Practice quiz: Neural Network Training
第 1 个问题:Here is some code that you saw in the lecture:
model.compile(loss=BinaryCrossentropy())
For which type of task would you use the binary cross entropy loss function?
A classification task that has 3 or more classes (categories)
【正确】binary classification (classification with exactly 2 classes)
regression tasks (tasks that predict a number)
BinaryCrossentropy() should not be used for any task.
【解释】Yes! Binary cross entropy, which we've also referred to as logistic loss, is used for classifying between two classes (two categories).
第 2 个问题:Here is code that you saw in the lecture:
model = Sequential([
Dense(units=25, activation='sigmoid’),
Dense(units=15, activation='sigmoid’),
Dense(units=1, activation='sigmoid’)
])
model.compile(loss=BinaryCrossentropy())
model.fit(X,y,epochs=100)
Which line of code updates the network parameters in order to reduce the cost?

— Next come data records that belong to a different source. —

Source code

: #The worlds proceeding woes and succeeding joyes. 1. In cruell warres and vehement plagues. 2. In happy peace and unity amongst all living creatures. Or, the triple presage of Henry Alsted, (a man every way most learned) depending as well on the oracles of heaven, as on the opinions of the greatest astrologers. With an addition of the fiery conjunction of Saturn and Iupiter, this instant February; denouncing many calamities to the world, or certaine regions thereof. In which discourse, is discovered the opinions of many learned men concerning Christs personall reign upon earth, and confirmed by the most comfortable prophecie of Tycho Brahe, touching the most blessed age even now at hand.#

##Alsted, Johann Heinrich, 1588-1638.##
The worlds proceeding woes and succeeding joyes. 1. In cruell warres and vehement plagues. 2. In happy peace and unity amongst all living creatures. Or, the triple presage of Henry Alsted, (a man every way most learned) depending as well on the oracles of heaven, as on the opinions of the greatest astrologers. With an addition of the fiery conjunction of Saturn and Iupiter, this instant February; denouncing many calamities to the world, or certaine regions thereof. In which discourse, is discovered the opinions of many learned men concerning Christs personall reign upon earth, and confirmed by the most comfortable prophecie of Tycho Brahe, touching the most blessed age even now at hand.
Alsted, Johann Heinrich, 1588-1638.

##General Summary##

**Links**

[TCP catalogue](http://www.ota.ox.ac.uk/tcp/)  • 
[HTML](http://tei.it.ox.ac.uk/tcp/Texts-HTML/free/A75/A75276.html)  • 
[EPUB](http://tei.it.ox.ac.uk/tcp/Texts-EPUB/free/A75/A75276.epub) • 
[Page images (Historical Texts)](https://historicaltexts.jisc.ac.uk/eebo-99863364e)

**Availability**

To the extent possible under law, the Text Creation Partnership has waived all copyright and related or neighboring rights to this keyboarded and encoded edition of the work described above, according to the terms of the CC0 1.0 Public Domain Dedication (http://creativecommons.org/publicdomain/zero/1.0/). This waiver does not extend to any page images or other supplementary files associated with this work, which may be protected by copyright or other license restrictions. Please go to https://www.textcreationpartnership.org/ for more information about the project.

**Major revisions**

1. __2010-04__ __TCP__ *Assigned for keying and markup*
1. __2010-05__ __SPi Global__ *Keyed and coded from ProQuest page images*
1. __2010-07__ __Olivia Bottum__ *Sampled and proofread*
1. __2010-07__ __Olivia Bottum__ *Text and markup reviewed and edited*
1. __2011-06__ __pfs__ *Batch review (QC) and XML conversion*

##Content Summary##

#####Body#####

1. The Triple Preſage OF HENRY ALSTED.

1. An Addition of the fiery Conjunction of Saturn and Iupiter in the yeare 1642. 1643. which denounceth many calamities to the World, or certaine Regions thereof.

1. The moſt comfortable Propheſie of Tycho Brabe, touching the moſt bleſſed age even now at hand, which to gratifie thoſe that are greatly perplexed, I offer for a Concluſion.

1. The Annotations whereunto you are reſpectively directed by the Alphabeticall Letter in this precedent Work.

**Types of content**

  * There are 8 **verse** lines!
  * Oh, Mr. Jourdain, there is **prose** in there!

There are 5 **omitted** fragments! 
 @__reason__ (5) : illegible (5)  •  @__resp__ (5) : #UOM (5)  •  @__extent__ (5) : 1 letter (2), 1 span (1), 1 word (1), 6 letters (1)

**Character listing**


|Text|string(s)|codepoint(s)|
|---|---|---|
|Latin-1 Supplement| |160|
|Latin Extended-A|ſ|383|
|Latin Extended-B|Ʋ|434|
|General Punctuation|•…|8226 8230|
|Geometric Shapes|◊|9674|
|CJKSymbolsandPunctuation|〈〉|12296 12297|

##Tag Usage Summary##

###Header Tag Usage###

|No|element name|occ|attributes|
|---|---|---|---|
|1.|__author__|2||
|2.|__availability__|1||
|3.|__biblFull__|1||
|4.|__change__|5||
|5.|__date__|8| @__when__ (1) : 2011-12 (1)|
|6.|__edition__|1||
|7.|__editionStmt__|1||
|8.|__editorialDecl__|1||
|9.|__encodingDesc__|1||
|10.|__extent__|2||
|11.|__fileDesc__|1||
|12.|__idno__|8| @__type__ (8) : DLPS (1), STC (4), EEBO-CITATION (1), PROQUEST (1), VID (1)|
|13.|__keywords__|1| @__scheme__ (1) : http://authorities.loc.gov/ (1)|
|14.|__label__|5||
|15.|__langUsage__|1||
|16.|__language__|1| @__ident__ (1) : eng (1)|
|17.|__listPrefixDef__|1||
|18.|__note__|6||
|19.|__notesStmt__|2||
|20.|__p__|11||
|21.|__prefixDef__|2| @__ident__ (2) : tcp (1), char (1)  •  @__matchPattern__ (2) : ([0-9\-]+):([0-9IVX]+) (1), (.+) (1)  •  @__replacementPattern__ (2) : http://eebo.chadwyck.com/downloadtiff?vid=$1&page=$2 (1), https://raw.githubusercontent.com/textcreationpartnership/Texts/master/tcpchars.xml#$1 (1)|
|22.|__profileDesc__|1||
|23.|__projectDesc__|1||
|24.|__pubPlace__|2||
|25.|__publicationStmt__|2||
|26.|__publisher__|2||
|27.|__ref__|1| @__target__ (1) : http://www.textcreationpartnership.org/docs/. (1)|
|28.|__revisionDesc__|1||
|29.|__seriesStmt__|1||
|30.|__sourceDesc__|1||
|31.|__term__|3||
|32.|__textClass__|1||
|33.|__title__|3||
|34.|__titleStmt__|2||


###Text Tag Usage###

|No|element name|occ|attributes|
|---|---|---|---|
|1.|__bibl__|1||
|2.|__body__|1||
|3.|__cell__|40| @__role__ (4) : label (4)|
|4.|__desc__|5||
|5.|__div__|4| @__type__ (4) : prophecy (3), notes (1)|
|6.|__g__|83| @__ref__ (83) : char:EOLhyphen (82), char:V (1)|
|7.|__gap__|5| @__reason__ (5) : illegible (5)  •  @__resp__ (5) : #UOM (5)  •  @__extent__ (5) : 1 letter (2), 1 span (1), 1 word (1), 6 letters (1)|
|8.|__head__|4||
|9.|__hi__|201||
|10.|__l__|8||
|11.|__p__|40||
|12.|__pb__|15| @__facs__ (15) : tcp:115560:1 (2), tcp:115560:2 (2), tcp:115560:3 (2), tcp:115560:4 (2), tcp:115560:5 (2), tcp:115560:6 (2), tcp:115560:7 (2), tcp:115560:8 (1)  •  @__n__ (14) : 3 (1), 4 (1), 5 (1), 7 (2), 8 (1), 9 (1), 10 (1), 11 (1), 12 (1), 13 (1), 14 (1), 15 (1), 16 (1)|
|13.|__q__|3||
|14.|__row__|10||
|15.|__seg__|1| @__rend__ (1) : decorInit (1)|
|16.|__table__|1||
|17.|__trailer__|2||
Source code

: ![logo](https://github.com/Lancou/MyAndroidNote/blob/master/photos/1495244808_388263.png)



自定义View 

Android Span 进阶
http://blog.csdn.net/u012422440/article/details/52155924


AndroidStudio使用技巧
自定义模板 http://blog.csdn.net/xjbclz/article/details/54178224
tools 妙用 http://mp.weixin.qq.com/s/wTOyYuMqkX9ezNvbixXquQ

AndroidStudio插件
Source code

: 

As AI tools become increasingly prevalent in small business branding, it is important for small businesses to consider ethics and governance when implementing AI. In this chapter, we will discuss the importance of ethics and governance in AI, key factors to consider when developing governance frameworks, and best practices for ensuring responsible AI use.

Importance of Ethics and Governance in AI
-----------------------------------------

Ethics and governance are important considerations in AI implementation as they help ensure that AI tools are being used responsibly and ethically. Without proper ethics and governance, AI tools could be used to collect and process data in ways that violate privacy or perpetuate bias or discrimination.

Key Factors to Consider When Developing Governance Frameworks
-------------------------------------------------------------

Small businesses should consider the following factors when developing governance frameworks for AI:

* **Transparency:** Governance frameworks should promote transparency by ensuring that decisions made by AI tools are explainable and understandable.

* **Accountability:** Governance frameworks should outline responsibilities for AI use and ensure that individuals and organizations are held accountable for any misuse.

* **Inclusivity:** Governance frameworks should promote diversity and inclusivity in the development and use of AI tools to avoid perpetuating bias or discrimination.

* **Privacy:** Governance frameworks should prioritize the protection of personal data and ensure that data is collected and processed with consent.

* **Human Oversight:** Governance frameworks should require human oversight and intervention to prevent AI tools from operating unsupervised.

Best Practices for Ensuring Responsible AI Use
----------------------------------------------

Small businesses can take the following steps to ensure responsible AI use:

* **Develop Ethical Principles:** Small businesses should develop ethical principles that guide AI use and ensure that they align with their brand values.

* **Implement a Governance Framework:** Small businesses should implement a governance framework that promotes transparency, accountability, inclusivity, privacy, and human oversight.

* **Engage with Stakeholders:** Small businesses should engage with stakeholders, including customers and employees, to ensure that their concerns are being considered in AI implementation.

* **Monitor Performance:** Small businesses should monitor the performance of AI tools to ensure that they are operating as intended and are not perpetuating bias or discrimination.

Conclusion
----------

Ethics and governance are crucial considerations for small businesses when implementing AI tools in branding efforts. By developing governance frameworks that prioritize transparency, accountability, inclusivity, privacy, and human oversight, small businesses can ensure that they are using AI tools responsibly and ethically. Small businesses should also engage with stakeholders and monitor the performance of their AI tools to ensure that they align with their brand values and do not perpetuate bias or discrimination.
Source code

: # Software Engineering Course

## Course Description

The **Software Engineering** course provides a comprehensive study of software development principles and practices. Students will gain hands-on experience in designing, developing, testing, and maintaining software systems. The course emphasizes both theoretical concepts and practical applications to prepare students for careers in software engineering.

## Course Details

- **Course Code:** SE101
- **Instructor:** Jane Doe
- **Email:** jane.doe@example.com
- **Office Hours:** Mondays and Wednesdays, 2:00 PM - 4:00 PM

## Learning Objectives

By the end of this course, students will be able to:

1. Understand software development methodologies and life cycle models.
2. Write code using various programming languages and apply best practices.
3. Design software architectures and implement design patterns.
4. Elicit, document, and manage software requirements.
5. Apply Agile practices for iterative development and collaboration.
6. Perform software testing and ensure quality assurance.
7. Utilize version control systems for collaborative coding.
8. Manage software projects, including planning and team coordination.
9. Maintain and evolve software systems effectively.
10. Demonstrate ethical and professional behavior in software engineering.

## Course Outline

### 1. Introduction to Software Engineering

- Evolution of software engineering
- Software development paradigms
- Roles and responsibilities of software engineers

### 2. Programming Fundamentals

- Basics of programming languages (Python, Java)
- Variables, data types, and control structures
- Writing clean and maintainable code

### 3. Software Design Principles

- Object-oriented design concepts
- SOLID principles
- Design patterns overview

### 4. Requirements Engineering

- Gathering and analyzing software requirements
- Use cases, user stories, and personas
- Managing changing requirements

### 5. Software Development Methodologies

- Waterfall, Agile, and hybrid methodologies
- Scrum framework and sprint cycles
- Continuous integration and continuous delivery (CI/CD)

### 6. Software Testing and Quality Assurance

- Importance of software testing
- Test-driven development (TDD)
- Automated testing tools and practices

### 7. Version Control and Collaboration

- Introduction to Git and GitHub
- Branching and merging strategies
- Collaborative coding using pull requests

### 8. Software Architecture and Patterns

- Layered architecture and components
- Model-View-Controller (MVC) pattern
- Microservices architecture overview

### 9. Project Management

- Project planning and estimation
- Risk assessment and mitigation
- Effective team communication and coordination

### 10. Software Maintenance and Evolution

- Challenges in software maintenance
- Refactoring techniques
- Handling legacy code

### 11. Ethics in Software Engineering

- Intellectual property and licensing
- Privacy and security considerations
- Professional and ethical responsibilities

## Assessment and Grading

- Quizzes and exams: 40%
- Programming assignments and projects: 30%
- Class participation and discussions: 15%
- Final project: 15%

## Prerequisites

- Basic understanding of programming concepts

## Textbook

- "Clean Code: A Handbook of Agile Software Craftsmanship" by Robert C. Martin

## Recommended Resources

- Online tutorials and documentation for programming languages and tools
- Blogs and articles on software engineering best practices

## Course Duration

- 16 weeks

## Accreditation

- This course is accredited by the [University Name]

【正确】model.fit(X,y,epochs=100)
None of the above -- this code does not update the network parameters.
model = Sequential([...])
model.compile(loss=BinaryCrossentropy())
【解释】Yes! The third step of model training is to train the model on data in order to minimize the loss (and the cost)
Practice quiz: Activation Functions
第 1 个问题:Which of the following activation functions is the most common choice for the hidden layers of a neural network?
【正确】ReLU (rectified linear unit)
Sigmoid
Most hidden layers do not use any activation function
Linear
【解释】Yes! A ReLU is most often used because it is faster to train compared to the sigmoid. This is because the ReLU is only flat on one side (the left side) whereas the sigmoid goes flat (horizontal, slope approaching zero) on both sides of the curve.
第 2 个问题:For the task of predicting housing prices, which activation functions could you choose for the output layer? Choose the 2 options that apply.
【正确】ReLU
【解释】Yes! ReLU outputs values 0 or greater, and housing prices are positive values.
【正确】linear
【解释】Yes! A linear activation function can be used for a regression task where the output can be both negative and positive, but it's also possible to use it for a task where the output is 0 or greater (like with house prices).
Sigmoid
第 3 个问题:True/False? A neural network with many layers but no activation function (in the hidden layers) is not effective; that’s why we should instead use the linear activation function in every hidden layer.
True
【正确】False
【解释】Yes! A neural network with many layers but no activation function is not effective. A linear activation is the same as "no activation function".
Practice quiz: Multiclass Classification
第 1 个问题:For a multiclass classification task that has 4 possible outputs, the sum of all the activations adds up to 1. For a multiclass classification task that has 3 possible outputs, the sum of all the activations should add up to ….
It will vary, depending on the input x.
【正确】1
More than 1
Less than 1
第3个问题:For multiclass classification, the cross entropy loss is used for training the model. If there are 4 possible classes for the output, and for a particular training example, the true class of the example is class 3 (y=3), then what does the cross entropy loss simplify to? [Hint: This loss should get smaller when a 3 gets larger.]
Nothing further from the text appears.